## Task brief:
Transcribe the records below. Leave every word as it is.

## Provided records:
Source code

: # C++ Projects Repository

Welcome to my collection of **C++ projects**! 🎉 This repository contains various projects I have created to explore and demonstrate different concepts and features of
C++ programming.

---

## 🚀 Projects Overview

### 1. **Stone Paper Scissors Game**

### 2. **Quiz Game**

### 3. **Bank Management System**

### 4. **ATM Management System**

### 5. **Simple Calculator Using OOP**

## Answer for this exercise:
Source code

: # C++ Projects Repository

Welcome to my collection of **C++ projects**! 🎉 This repository contains various projects I have created to explore and demonstrate different concepts and features of
C++ programming.

---

## 🚀 Projects Overview

### 1. **Stone Paper Scissors Game**

### 2. **Quiz Game**

### 3. **Bank Management System**

### 4. **ATM Management System**

### 5. **Simple Calculator Using OOP**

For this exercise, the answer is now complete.